Pengamat sejarah komik Marcell Bonneff berkomentar, komik R.A Kosasih telah berhasil membendung arus kmik asing di Indonesia. Sayang penerbit Melodi, yang menerbitkan komik wayang telah bangkrut, sehingga sulit dilacak berapa ribu eksemplar yang terjual. “Seingat saya, paling tidak satu bulan bias terjual 30.000 eksemplar untuk satu buku. Saya Cuma ingat, setiap minggu, selalu habis dan dicetak lagi,” kata Kosasih.
Sukses Kosasih tentu saja menimbulkan arus pertumbuhan komik wayang. Berbagai epigon Kosasih nongol, dan Kosasih yang rendah hati menyambut kedatangan para pelukis muda itu. Namun, cirri khas Kosasih tidak tertandingi. Kekhasan Kosasih, misalnya ia punya sikap dalam menggambarkan tokohnya. Kalau perlu dengan mengubah pakem. Ia menggambarkan Bima sebagai orang yang bertubuh besar, bukan raksasa. Kosasih juga menolak gambaran Kresna berkulit hitam.
Hubungan Kosasih dengan penerbit Melodi bukan hubungan bisnis resmi. “Kami tidak pakai kontrak-kontrakan seperti zaman sekarang. Namanya juga zaman baheula. Setelah komik laku dijual, saya dapat persen lagi, gitu aja. Dengan suksenya Mahabharata dan Ramayana, saya bias membangun rumah kecil ini,” katanya bangga. Kosasih mengaku, ia tak pernah diberi tahu berapa banyak bukunya laku saat itu. “Tapi yang jelas semua keperluan pribadi saya dipenuhi.”
Agaknya, karena hubungan pelukis dan penerbitnya bukan bisnis resmi. Kosasih tidak pernah mempersoalkan hak cipta. “Kurang jelas kalau soal hak cipta, saya nggak tahu mestinya gimana.”
Pada 1955, karena permintaan melukis komik semaikn meningkat dan Kosasih kewalahan membagi waktu, ia memutuskan berhenti dari pekerjaannya sebagai pelukis di Departemen Pertanian. “Soalnya saya lebih suka melukis komik pada siang hari ketika matahari masih hangat, artinya bentrokan dengan waktu kerja saya di Departemen Pertanian.” Karena berhenti atas permintaan sendiri, Kosasih tidak mendapat pension. Sejak itu, hidupnya memang hanya dari melukis komik.

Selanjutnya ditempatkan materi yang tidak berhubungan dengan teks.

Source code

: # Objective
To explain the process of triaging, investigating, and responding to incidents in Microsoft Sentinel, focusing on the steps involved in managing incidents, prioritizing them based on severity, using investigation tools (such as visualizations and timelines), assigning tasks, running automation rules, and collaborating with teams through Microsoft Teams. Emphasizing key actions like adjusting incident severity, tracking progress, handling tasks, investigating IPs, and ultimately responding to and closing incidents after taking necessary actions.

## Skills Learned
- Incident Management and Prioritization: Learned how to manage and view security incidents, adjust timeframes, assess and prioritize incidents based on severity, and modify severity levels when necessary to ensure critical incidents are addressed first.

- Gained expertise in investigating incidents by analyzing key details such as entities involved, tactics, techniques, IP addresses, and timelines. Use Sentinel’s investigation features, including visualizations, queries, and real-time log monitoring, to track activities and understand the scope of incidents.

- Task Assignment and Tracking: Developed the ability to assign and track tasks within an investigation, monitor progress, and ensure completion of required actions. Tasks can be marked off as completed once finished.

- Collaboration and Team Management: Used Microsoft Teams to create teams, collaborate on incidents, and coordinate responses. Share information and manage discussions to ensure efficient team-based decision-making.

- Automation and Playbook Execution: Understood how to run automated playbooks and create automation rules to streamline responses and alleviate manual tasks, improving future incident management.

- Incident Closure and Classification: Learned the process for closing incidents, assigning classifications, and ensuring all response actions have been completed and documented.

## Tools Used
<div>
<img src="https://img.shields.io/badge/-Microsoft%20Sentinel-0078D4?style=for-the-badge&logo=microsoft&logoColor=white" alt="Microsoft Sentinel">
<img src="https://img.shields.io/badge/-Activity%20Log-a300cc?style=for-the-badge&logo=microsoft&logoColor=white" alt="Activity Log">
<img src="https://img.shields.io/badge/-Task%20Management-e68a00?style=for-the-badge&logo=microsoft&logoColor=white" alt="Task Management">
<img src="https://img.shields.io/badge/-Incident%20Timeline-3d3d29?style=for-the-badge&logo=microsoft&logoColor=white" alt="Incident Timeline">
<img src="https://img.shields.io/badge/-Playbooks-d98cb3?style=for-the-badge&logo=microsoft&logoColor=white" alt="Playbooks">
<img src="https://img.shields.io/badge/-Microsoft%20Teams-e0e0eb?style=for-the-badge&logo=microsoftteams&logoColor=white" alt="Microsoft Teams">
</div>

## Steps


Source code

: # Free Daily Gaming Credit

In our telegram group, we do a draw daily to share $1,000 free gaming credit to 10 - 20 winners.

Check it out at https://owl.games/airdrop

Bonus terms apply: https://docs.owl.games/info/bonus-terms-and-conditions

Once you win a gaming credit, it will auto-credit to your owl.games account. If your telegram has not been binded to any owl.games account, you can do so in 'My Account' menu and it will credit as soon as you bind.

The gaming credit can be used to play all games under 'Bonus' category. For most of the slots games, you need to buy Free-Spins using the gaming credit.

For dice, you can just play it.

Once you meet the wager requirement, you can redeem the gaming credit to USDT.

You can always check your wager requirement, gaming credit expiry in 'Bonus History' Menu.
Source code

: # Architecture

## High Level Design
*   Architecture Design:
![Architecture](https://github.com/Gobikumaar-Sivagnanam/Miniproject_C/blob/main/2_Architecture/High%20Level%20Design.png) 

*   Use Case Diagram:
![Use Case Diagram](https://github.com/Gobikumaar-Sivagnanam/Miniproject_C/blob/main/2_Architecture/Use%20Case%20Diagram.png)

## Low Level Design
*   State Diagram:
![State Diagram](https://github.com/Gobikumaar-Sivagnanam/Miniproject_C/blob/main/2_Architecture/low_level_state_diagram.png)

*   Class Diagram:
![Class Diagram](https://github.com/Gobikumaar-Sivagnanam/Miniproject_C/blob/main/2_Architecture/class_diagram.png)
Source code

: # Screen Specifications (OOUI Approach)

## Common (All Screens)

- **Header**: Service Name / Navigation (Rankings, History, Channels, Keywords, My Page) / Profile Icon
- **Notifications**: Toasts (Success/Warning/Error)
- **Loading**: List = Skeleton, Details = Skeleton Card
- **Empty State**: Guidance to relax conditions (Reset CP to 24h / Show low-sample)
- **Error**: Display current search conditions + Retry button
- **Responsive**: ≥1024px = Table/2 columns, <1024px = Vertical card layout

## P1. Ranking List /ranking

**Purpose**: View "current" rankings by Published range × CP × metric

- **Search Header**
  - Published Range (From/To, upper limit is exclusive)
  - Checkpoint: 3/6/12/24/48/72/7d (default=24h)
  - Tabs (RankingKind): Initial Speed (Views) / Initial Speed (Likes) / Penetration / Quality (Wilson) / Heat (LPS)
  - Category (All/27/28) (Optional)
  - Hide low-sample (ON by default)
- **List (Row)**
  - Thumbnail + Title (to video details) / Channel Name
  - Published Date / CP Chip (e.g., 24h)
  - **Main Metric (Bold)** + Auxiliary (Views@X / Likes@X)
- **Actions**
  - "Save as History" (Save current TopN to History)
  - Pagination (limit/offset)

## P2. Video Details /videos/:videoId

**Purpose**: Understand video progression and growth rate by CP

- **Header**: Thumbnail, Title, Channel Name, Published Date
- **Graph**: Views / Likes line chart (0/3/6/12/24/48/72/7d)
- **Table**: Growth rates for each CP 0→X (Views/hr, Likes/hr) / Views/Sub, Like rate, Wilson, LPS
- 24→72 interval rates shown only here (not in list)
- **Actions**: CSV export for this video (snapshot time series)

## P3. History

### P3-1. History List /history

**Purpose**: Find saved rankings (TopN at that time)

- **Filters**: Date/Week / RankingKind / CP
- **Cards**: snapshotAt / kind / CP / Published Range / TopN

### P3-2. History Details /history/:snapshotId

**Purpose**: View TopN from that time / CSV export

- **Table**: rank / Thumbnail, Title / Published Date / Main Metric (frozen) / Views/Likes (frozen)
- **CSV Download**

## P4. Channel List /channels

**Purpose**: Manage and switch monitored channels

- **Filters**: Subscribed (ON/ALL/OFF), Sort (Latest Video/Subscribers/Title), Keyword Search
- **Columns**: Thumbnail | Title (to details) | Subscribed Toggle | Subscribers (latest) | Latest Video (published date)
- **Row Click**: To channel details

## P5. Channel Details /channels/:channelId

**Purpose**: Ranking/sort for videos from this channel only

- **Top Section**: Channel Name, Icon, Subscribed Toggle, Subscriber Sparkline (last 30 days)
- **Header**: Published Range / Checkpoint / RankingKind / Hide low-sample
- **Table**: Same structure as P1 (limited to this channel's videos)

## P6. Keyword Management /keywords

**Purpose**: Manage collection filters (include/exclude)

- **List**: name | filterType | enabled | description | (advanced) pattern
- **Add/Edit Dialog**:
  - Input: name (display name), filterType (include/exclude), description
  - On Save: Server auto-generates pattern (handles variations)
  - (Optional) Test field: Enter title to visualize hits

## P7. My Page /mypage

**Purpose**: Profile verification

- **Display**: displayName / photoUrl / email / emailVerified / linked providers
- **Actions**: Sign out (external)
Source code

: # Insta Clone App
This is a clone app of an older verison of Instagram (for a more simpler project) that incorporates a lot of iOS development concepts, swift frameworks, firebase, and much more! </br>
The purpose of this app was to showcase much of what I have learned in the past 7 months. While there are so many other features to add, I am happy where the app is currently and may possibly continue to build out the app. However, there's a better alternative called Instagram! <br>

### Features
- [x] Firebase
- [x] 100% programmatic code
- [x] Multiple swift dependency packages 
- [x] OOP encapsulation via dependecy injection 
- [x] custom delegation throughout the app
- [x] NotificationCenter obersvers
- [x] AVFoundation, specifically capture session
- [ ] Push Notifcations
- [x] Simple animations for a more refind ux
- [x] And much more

Kosasih mulai professional dalam bekerja. Ia berusaha efisien, menghadapi banyaknya naskah komik yang harus dibuatnya. Pada masa ini Kosasih mempekerjakan keponakannya Atmadja “Saya menggambar dan mengarang teks, Atmadja yang menyalin teks itu dengan huruf lebih rapi ke gambar.” Dengan cara ini, pada tahun 1956 serial Mahabharata dan Ramayana selesai di gambar.
Kosasih kemudian kembali ke komik superhero, seperti Kala Denda. Tapi, karena intensnya hubungan Kosasih dengan proses menggambar Mahabharata dan Ramayana, tak bias dihindari komik-komiknya yangbaru menampakkan pengaruh wayang, mulai dari kostum, gerak-gerik tokoh, hingga dialognya.

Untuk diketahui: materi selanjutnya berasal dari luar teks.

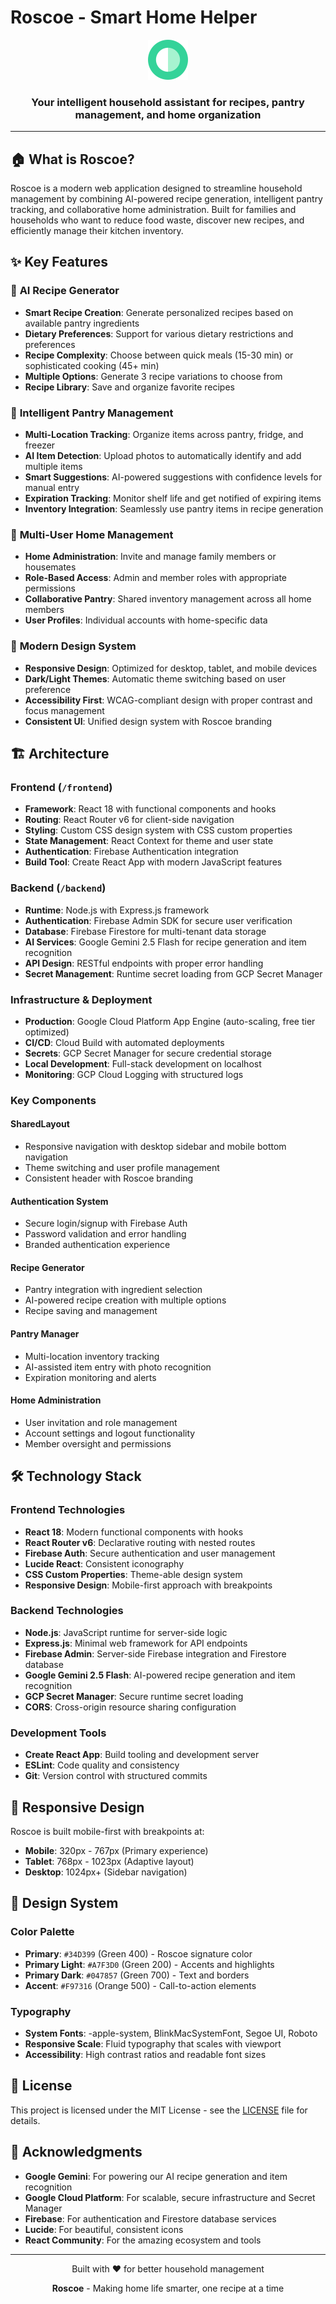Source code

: # Roscoe - Smart Home Helper

<div align="center">
  <img src="frontend/public/favicon.svg" alt="Roscoe Logo" width="64" height="64">
  <h3>Your intelligent household assistant for recipes, pantry management, and home organization</h3>
</div>

---

## 🏠 What is Roscoe?

Roscoe is a modern web application designed to streamline household management by combining AI-powered recipe generation, intelligent pantry tracking, and collaborative home administration. Built for families and households who want to reduce food waste, discover new recipes, and efficiently manage their kitchen inventory.

## ✨ Key Features

### 🍳 **AI Recipe Generator**
- **Smart Recipe Creation**: Generate personalized recipes based on available pantry ingredients
- **Dietary Preferences**: Support for various dietary restrictions and preferences
- **Recipe Complexity**: Choose between quick meals (15-30 min) or sophisticated cooking (45+ min)
- **Multiple Options**: Generate 3 recipe variations to choose from
- **Recipe Library**: Save and organize favorite recipes

### 🥫 **Intelligent Pantry Management**
- **Multi-Location Tracking**: Organize items across pantry, fridge, and freezer
- **AI Item Detection**: Upload photos to automatically identify and add multiple items
- **Smart Suggestions**: AI-powered suggestions with confidence levels for manual entry
- **Expiration Tracking**: Monitor shelf life and get notified of expiring items
- **Inventory Integration**: Seamlessly use pantry items in recipe generation

### 👥 **Multi-User Home Management**
- **Home Administration**: Invite and manage family members or housemates
- **Role-Based Access**: Admin and member roles with appropriate permissions
- **Collaborative Pantry**: Shared inventory management across all home members
- **User Profiles**: Individual accounts with home-specific data

### 🎨 **Modern Design System**
- **Responsive Design**: Optimized for desktop, tablet, and mobile devices
- **Dark/Light Themes**: Automatic theme switching based on user preference
- **Accessibility First**: WCAG-compliant design with proper contrast and focus management
- **Consistent UI**: Unified design system with Roscoe branding

## 🏗️ Architecture

### **Frontend** (`/frontend`)
- **Framework**: React 18 with functional components and hooks
- **Routing**: React Router v6 for client-side navigation
- **Styling**: Custom CSS design system with CSS custom properties
- **State Management**: React Context for theme and user state
- **Authentication**: Firebase Authentication integration
- **Build Tool**: Create React App with modern JavaScript features

### **Backend** (`/backend`)
- **Runtime**: Node.js with Express.js framework
- **Authentication**: Firebase Admin SDK for secure user verification
- **Database**: Firebase Firestore for multi-tenant data storage
- **AI Services**: Google Gemini 2.5 Flash for recipe generation and item recognition
- **API Design**: RESTful endpoints with proper error handling
- **Secret Management**: Runtime secret loading from GCP Secret Manager

### **Infrastructure & Deployment**
- **Production**: Google Cloud Platform App Engine (auto-scaling, free tier optimized)
- **CI/CD**: Cloud Build with automated deployments
- **Secrets**: GCP Secret Manager for secure credential storage
- **Local Development**: Full-stack development on localhost
- **Monitoring**: GCP Cloud Logging with structured logs

### **Key Components**

#### **SharedLayout**
- Responsive navigation with desktop sidebar and mobile bottom navigation
- Theme switching and user profile management
- Consistent header with Roscoe branding

#### **Authentication System**
- Secure login/signup with Firebase Auth
- Password validation and error handling
- Branded authentication experience

#### **Recipe Generator**
- Pantry integration with ingredient selection
- AI-powered recipe creation with multiple options
- Recipe saving and management

#### **Pantry Manager**
- Multi-location inventory tracking
- AI-assisted item entry with photo recognition
- Expiration monitoring and alerts

#### **Home Administration**
- User invitation and role management
- Account settings and logout functionality
- Member oversight and permissions

## 🛠️ Technology Stack

### **Frontend Technologies**
- **React 18**: Modern functional components with hooks
- **React Router v6**: Declarative routing with nested routes
- **Firebase Auth**: Secure authentication and user management
- **Lucide React**: Consistent iconography
- **CSS Custom Properties**: Theme-able design system
- **Responsive Design**: Mobile-first approach with breakpoints

### **Backend Technologies**
- **Node.js**: JavaScript runtime for server-side logic
- **Express.js**: Minimal web framework for API endpoints
- **Firebase Admin**: Server-side Firebase integration and Firestore database
- **Google Gemini 2.5 Flash**: AI-powered recipe generation and item recognition
- **GCP Secret Manager**: Secure runtime secret loading
- **CORS**: Cross-origin resource sharing configuration

### **Development Tools**
- **Create React App**: Build tooling and development server
- **ESLint**: Code quality and consistency
- **Git**: Version control with structured commits

## 📱 Responsive Design

Roscoe is built mobile-first with breakpoints at:
- **Mobile**: 320px - 767px (Primary experience)
- **Tablet**: 768px - 1023px (Adaptive layout)
- **Desktop**: 1024px+ (Sidebar navigation)

## 🎨 Design System

### **Color Palette**
- **Primary**: `#34D399` (Green 400) - Roscoe signature color
- **Primary Light**: `#A7F3D0` (Green 200) - Accents and highlights  
- **Primary Dark**: `#047857` (Green 700) - Text and borders
- **Accent**: `#F97316` (Orange 500) - Call-to-action elements

### **Typography**
- **System Fonts**: -apple-system, BlinkMacSystemFont, Segoe UI, Roboto
- **Responsive Scale**: Fluid typography that scales with viewport
- **Accessibility**: High contrast ratios and readable font sizes

## 📄 License

This project is licensed under the MIT License - see the [LICENSE](LICENSE) file for details.

## 🙏 Acknowledgments

- **Google Gemini**: For powering our AI recipe generation and item recognition
- **Google Cloud Platform**: For scalable, secure infrastructure and Secret Manager
- **Firebase**: For authentication and Firestore database services
- **Lucide**: For beautiful, consistent icons
- **React Community**: For the amazing ecosystem and tools

---

<div align="center">
  <p>Built with ❤️ for better household management</p>
  <p><strong>Roscoe</strong> - Making home life smarter, one recipe at a time</p>
</div>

Pada tahun 1960-an, terjadi perubahan manajemen penerbit Melodi. Pergantian ini mempengaruhi kreativitas Kosasih. Ia enggan mengingat masa itu, tapi ia mengaku nafkahnya bergantung hanya pada hasil cetak ulang komik yang sudah ada. “Pada saat itu pula saya diminta bekerja lagi di Departemen Pertanian, karena menurut mereka saya diperlukan untuk menggambar. Saya terima tawaran itu. Tapihanya betah beberapa bulan, lalu keluar lagi, ha…ha…ha…”
Satu-satunya serial baru Kosasih pada masa itu, serial Cempaka, Tarzan wanita versi Indonesia. Keberhasilan komik Tarzan berbagai versi menggugah Kosasih menciptakan Tarzan Indonesia. Ia berpendapat, Indonesia kaya dengan hutan yang dilukiskan dalam cerita-cerita Tarzan. Tapi, lagi-lagi Tarzan yang diciptakannya, wanita bertubuh tinggi, seksi, dan tentu saja berpakaian loreng mini.

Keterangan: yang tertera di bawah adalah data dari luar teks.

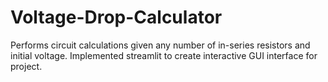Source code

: # Voltage-Drop-Calculator
Performs circuit calculations given any number of in-series resistors and initial voltage.
Implemented streamlit to create interactive GUI interface for project.
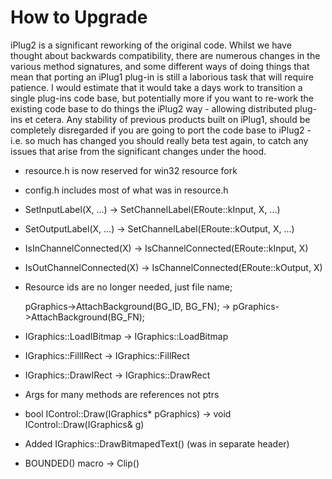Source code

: # How to Upgrade

iPlug2 is a significant reworking of the original code. Whilst we have  thought about backwards compatibility, there are numerous changes in the various method signatures, and some different ways of doing things that mean that porting an iPlug1 plug-in is still a laborious task that will require patience. I would estimate that it would take a days work to transition a single plug-ins code base, but potentially more if you want to re-work the existing code base to do things the iPlug2 way - allowing distributed plug-ins et cetera. Any stability of previous products built on iPlug1, should be completely disregarded if you are going to port the code base to iPlug2 - i.e. so much has changed you should really beta test again, to catch any issues that arise from the significant changes under the hood.



* resource.h is now reserved for win32 resource fork
* config.h includes most of what was in resource.h
* SetInputLabel(X, ...) -> SetChannelLabel(ERoute::kInput, X, ...)
* SetOutputLabel(X, ...) -> SetChannelLabel(ERoute::kOutput, X, ...)
* IsInChannelConnected(X) -> IsChannelConnected(ERoute::kInput, X)
* IsOutChannelConnected(X) -> IsChannelConnected(ERoute::kOutput, X)

* Resource ids are no longer needed, just file name;

  	pGraphics->AttachBackground(BG_ID, BG_FN); -> pGraphics->AttachBackground(BG_FN);
  	
* IGraphics::LoadIBitmap -> IGraphics::LoadBitmap
* IGraphics::FillIRect -> IGraphics::FillRect
* IGraphics::DrawIRect -> IGraphics::DrawRect
* Args for many methods are references not ptrs
* bool IControl::Draw(IGraphics* pGraphics) -> void IControl::Draw(IGraphics& g)
* Added IGraphics::DrawBitmapedText() (was in separate header)
* BOUNDED() macro -> Clip()
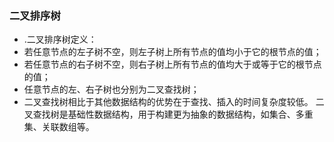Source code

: ### 二叉排序树
  - .二叉排序树定义：
  - 若任意节点的左子树不空，则左子树上所有节点的值均小于它的根节点的值；
  - 若任意节点的右子树不空，则右子树上所有节点的值均大于或等于它的根节点的值；
  - 任意节点的左、右子树也分别为二叉查找树；
  - 二叉查找树相比于其他数据结构的优势在于查找、插入的时间复杂度较低。
    二叉查找树是基础性数据结构，用于构建更为抽象的数据结构，如集合、多重集、关联数组等。
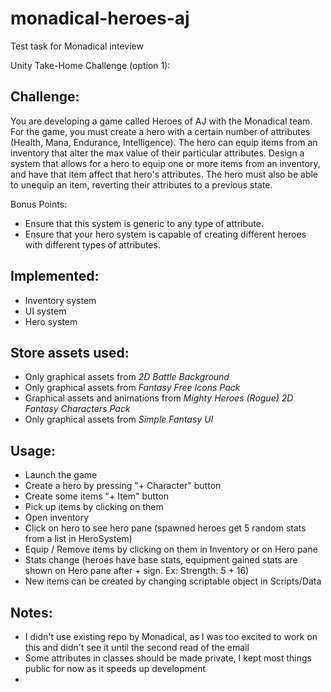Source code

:# monadical-heroes-aj
Test task for Monadical inteview

Unity Take-Home Challenge (option 1):

Challenge:
-
You are developing a game called Heroes of AJ with the Monadical team. For the game, you must create a hero with a certain number of attributes (Health, Mana, Endurance, Intelligence). The hero can equip items from an inventory that alter the max value of their particular attributes. Design a system that allows for a hero to equip one or more items from an inventory, and have that item affect that hero's attributes. The hero must also be able to unequip an item, reverting their attributes to a previous state.

Bonus Points:

* Ensure that this system is generic to any type of attribute.
* Ensure that your hero system is capable of creating different heroes with different types of attributes.

Implemented:
- 
- Inventory system
- UI system
- Hero system

Store assets used:
- 
- Only graphical assets from *2D Battle Background*
- Only graphical assets from *Fantasy Free Icons Pack*
- Graphical assets and animations from *Mighty Heroes (Rogue) 2D Fantasy Characters Pack*
- Only graphical assets from *Simple Fantasy UI*

Usage:
-
- Launch the game
- Create a hero by pressing "+ Character" button
- Create some items "+ Item" button
- Pick up items by clicking on them
- Open inventory
- Click on hero to see hero pane (spawned heroes get 5 random stats from a list in HeroSystem)
- Equip / Remove items by clicking on them in Inventory or on Hero pane
- Stats change (heroes have base stats, equipment gained stats are shown on Hero pane after + sign. Ex: Strength: 5 + 16)
- New items can be created by changing scriptable object in Scripts/Data

Notes:
- 
- I didn't use existing repo by Monadical, as I was too excited to work on this and didn't see it until the second read of the email
- Some attributes in classes should be made private, I kept most things public for now as it speeds up development
- 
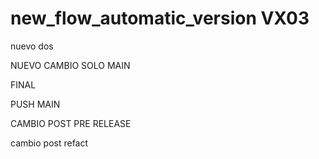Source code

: # new_flow_automatic_version  VX03
nuevo
dos


NUEVO CAMBIO SOLO MAIN

FINAL


PUSH MAIN


CAMBIO POST PRE RELEASE


cambio post refact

Cempaka juga digambarkan sebagai Tarzan yang sigap meloncat dari satu pohon ke pohon lain sembari membawa pisau. Yang menarik, para binatang diperlakukan Kosasih seperti manusia. Baik gajah, serigala, amupuin badak berbincang-bincang dan berfilsafat tentang keserakahan manusia yang selalu memburu binatang, dan Cempaka menjadi corong hati mereka.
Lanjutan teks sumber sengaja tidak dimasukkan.